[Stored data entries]
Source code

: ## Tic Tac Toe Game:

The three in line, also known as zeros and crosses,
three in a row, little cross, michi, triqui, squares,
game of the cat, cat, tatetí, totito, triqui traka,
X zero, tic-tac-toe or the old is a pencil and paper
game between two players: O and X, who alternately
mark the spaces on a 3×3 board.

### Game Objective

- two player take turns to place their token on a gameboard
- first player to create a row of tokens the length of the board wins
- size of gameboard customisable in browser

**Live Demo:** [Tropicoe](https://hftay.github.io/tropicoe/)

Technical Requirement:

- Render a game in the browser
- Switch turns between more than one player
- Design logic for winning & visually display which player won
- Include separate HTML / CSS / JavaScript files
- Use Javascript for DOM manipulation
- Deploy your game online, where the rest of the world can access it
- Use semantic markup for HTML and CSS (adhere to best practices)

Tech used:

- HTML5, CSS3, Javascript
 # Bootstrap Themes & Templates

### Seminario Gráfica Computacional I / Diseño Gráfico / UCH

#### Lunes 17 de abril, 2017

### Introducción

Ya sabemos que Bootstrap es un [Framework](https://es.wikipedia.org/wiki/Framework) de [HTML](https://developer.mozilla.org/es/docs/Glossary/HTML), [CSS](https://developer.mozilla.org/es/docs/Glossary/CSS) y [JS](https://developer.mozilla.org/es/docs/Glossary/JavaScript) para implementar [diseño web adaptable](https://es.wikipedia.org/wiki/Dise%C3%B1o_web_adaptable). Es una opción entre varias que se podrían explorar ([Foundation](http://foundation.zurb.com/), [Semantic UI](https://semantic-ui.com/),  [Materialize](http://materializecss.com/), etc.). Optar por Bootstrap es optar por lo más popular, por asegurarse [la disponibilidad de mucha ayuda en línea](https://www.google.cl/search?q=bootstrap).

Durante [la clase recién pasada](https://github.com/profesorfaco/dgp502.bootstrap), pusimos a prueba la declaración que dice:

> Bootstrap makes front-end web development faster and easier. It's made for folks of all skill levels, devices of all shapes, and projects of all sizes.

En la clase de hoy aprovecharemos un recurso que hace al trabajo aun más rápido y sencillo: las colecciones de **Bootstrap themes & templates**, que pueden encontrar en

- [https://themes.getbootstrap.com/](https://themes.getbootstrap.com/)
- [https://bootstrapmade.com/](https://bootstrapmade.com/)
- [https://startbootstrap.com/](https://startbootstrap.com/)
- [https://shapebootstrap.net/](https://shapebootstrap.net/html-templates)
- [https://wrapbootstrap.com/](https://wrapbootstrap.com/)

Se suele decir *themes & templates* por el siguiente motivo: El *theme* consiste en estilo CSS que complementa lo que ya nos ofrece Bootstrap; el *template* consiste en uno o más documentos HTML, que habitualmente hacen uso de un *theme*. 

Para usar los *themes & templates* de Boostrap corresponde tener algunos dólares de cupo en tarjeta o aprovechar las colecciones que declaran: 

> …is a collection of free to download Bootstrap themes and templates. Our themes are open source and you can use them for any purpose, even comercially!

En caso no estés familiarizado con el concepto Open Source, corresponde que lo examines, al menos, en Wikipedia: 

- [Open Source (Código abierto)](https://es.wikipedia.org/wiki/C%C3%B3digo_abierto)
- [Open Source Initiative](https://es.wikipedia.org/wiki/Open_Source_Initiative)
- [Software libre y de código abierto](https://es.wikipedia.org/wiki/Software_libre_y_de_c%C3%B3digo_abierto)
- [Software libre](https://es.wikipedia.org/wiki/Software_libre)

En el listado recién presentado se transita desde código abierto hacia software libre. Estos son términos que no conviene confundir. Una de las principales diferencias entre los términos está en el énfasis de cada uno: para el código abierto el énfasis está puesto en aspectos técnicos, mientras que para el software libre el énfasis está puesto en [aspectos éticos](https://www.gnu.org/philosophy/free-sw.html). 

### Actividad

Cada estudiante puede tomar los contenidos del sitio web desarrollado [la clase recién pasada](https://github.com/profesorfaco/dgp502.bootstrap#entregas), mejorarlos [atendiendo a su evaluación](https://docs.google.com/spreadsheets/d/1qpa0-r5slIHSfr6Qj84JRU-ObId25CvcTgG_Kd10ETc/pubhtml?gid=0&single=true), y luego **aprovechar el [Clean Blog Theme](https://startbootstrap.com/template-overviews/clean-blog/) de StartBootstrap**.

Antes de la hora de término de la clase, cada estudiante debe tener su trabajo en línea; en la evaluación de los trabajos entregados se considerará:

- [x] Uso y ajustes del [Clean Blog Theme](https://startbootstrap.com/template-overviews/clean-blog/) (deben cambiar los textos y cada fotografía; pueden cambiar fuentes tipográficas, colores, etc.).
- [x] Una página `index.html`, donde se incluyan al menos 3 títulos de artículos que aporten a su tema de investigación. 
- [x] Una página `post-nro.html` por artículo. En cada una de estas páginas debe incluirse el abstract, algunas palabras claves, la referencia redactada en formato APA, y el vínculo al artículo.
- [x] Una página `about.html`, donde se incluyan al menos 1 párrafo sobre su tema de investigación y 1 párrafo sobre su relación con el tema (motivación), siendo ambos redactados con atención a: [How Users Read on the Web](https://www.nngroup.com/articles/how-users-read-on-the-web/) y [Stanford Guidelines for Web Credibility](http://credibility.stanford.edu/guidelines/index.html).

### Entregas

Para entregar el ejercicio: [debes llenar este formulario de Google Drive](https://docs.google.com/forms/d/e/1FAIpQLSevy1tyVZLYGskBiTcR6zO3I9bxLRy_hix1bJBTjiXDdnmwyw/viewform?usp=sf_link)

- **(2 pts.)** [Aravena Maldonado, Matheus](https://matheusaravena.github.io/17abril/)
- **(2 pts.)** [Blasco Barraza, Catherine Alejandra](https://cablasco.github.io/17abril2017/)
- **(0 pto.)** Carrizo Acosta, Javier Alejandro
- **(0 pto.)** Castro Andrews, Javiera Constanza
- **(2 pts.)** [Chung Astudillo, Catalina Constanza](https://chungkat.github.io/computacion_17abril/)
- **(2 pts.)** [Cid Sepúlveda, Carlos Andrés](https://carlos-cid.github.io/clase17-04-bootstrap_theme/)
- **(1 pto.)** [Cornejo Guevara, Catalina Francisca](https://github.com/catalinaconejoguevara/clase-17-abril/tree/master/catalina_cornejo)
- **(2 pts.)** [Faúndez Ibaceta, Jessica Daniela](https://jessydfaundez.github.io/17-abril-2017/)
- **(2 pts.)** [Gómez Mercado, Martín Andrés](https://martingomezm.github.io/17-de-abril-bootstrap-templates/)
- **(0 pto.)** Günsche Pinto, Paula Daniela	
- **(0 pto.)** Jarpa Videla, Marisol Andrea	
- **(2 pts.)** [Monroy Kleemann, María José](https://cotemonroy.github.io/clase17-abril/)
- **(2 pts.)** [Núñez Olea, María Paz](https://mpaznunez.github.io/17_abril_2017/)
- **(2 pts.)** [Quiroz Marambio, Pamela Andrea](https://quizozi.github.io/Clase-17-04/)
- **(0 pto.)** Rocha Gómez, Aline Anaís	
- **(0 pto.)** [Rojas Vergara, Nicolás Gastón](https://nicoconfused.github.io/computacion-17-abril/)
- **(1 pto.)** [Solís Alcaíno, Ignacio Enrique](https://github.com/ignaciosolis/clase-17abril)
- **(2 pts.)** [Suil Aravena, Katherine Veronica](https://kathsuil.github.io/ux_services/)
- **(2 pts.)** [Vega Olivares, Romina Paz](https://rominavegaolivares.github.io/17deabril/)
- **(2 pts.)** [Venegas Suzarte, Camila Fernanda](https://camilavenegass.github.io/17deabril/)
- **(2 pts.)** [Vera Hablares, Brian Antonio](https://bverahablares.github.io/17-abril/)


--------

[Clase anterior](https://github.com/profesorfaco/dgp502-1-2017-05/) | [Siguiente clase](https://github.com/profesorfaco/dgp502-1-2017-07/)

What is needed:
The full set of entries must be printed again without any alteration.

Solution to the exercise:
Source code

: ## Tic Tac Toe Game:

The three in line, also known as zeros and crosses,
three in a row, little cross, michi, triqui, squares,
game of the cat, cat, tatetí, totito, triqui traka,
X zero, tic-tac-toe or the old is a pencil and paper
game between two players: O and X, who alternately
mark the spaces on a 3×3 board.

### Game Objective

- two player take turns to place their token on a gameboard
- first player to create a row of tokens the length of the board wins
- size of gameboard customisable in browser

**Live Demo:** [Tropicoe](https://hftay.github.io/tropicoe/)

Technical Requirement:

- Render a game in the browser
- Switch turns between more than one player
- Design logic for winning & visually display which player won
- Include separate HTML / CSS / JavaScript files
- Use Javascript for DOM manipulation
- Deploy your game online, where the rest of the world can access it
- Use semantic markup for HTML and CSS (adhere to best practices)

Tech used:

- HTML5, CSS3, Javascript
 # Bootstrap Themes & Templates

### Seminario Gráfica Computacional I / Diseño Gráfico / UCH

#### Lunes 17 de abril, 2017

### Introducción

Ya sabemos que Bootstrap es un [Framework](https://es.wikipedia.org/wiki/Framework) de [HTML](https://developer.mozilla.org/es/docs/Glossary/HTML), [CSS](https://developer.mozilla.org/es/docs/Glossary/CSS) y [JS](https://developer.mozilla.org/es/docs/Glossary/JavaScript) para implementar [diseño web adaptable](https://es.wikipedia.org/wiki/Dise%C3%B1o_web_adaptable). Es una opción entre varias que se podrían explorar ([Foundation](http://foundation.zurb.com/), [Semantic UI](https://semantic-ui.com/),  [Materialize](http://materializecss.com/), etc.). Optar por Bootstrap es optar por lo más popular, por asegurarse [la disponibilidad de mucha ayuda en línea](https://www.google.cl/search?q=bootstrap).

Durante [la clase recién pasada](https://github.com/profesorfaco/dgp502.bootstrap), pusimos a prueba la declaración que dice:

> Bootstrap makes front-end web development faster and easier. It's made for folks of all skill levels, devices of all shapes, and projects of all sizes.

En la clase de hoy aprovecharemos un recurso que hace al trabajo aun más rápido y sencillo: las colecciones de **Bootstrap themes & templates**, que pueden encontrar en

- [https://themes.getbootstrap.com/](https://themes.getbootstrap.com/)
- [https://bootstrapmade.com/](https://bootstrapmade.com/)
- [https://startbootstrap.com/](https://startbootstrap.com/)
- [https://shapebootstrap.net/](https://shapebootstrap.net/html-templates)
- [https://wrapbootstrap.com/](https://wrapbootstrap.com/)

Se suele decir *themes & templates* por el siguiente motivo: El *theme* consiste en estilo CSS que complementa lo que ya nos ofrece Bootstrap; el *template* consiste en uno o más documentos HTML, que habitualmente hacen uso de un *theme*. 

Para usar los *themes & templates* de Boostrap corresponde tener algunos dólares de cupo en tarjeta o aprovechar las colecciones que declaran: 

> …is a collection of free to download Bootstrap themes and templates. Our themes are open source and you can use them for any purpose, even comercially!

En caso no estés familiarizado con el concepto Open Source, corresponde que lo examines, al menos, en Wikipedia: 

- [Open Source (Código abierto)](https://es.wikipedia.org/wiki/C%C3%B3digo_abierto)
- [Open Source Initiative](https://es.wikipedia.org/wiki/Open_Source_Initiative)
- [Software libre y de código abierto](https://es.wikipedia.org/wiki/Software_libre_y_de_c%C3%B3digo_abierto)
- [Software libre](https://es.wikipedia.org/wiki/Software_libre)

En el listado recién presentado se transita desde código abierto hacia software libre. Estos son términos que no conviene confundir. Una de las principales diferencias entre los términos está en el énfasis de cada uno: para el código abierto el énfasis está puesto en aspectos técnicos, mientras que para el software libre el énfasis está puesto en [aspectos éticos](https://www.gnu.org/philosophy/free-sw.html). 

### Actividad

Cada estudiante puede tomar los contenidos del sitio web desarrollado [la clase recién pasada](https://github.com/profesorfaco/dgp502.bootstrap#entregas), mejorarlos [atendiendo a su evaluación](https://docs.google.com/spreadsheets/d/1qpa0-r5slIHSfr6Qj84JRU-ObId25CvcTgG_Kd10ETc/pubhtml?gid=0&single=true), y luego **aprovechar el [Clean Blog Theme](https://startbootstrap.com/template-overviews/clean-blog/) de StartBootstrap**.

Antes de la hora de término de la clase, cada estudiante debe tener su trabajo en línea; en la evaluación de los trabajos entregados se considerará:

- [x] Uso y ajustes del [Clean Blog Theme](https://startbootstrap.com/template-overviews/clean-blog/) (deben cambiar los textos y cada fotografía; pueden cambiar fuentes tipográficas, colores, etc.).
- [x] Una página `index.html`, donde se incluyan al menos 3 títulos de artículos que aporten a su tema de investigación. 
- [x] Una página `post-nro.html` por artículo. En cada una de estas páginas debe incluirse el abstract, algunas palabras claves, la referencia redactada en formato APA, y el vínculo al artículo.
- [x] Una página `about.html`, donde se incluyan al menos 1 párrafo sobre su tema de investigación y 1 párrafo sobre su relación con el tema (motivación), siendo ambos redactados con atención a: [How Users Read on the Web](https://www.nngroup.com/articles/how-users-read-on-the-web/) y [Stanford Guidelines for Web Credibility](http://credibility.stanford.edu/guidelines/index.html).

### Entregas

Para entregar el ejercicio: [debes llenar este formulario de Google Drive](https://docs.google.com/forms/d/e/1FAIpQLSevy1tyVZLYGskBiTcR6zO3I9bxLRy_hix1bJBTjiXDdnmwyw/viewform?usp=sf_link)

- **(2 pts.)** [Aravena Maldonado, Matheus](https://matheusaravena.github.io/17abril/)
- **(2 pts.)** [Blasco Barraza, Catherine Alejandra](https://cablasco.github.io/17abril2017/)
- **(0 pto.)** Carrizo Acosta, Javier Alejandro
- **(0 pto.)** Castro Andrews, Javiera Constanza
- **(2 pts.)** [Chung Astudillo, Catalina Constanza](https://chungkat.github.io/computacion_17abril/)
- **(2 pts.)** [Cid Sepúlveda, Carlos Andrés](https://carlos-cid.github.io/clase17-04-bootstrap_theme/)
- **(1 pto.)** [Cornejo Guevara, Catalina Francisca](https://github.com/catalinaconejoguevara/clase-17-abril/tree/master/catalina_cornejo)
- **(2 pts.)** [Faúndez Ibaceta, Jessica Daniela](https://jessydfaundez.github.io/17-abril-2017/)
- **(2 pts.)** [Gómez Mercado, Martín Andrés](https://martingomezm.github.io/17-de-abril-bootstrap-templates/)
- **(0 pto.)** Günsche Pinto, Paula Daniela	
- **(0 pto.)** Jarpa Videla, Marisol Andrea	
- **(2 pts.)** [Monroy Kleemann, María José](https://cotemonroy.github.io/clase17-abril/)
- **(2 pts.)** [Núñez Olea, María Paz](https://mpaznunez.github.io/17_abril_2017/)
- **(2 pts.)** [Quiroz Marambio, Pamela Andrea](https://quizozi.github.io/Clase-17-04/)
- **(0 pto.)** Rocha Gómez, Aline Anaís	
- **(0 pto.)** [Rojas Vergara, Nicolás Gastón](https://nicoconfused.github.io/computacion-17-abril/)
- **(1 pto.)** [Solís Alcaíno, Ignacio Enrique](https://github.com/ignaciosolis/clase-17abril)
- **(2 pts.)** [Suil Aravena, Katherine Veronica](https://kathsuil.github.io/ux_services/)
- **(2 pts.)** [Vega Olivares, Romina Paz](https://rominavegaolivares.github.io/17deabril/)
- **(2 pts.)** [Venegas Suzarte, Camila Fernanda](https://camilavenegass.github.io/17deabril/)
- **(2 pts.)** [Vera Hablares, Brian Antonio](https://bverahablares.github.io/17-abril/)


--------

[Clase anterior](https://github.com/profesorfaco/dgp502-1-2017-05/) | [Siguiente clase](https://github.com/profesorfaco/dgp502-1-2017-07/)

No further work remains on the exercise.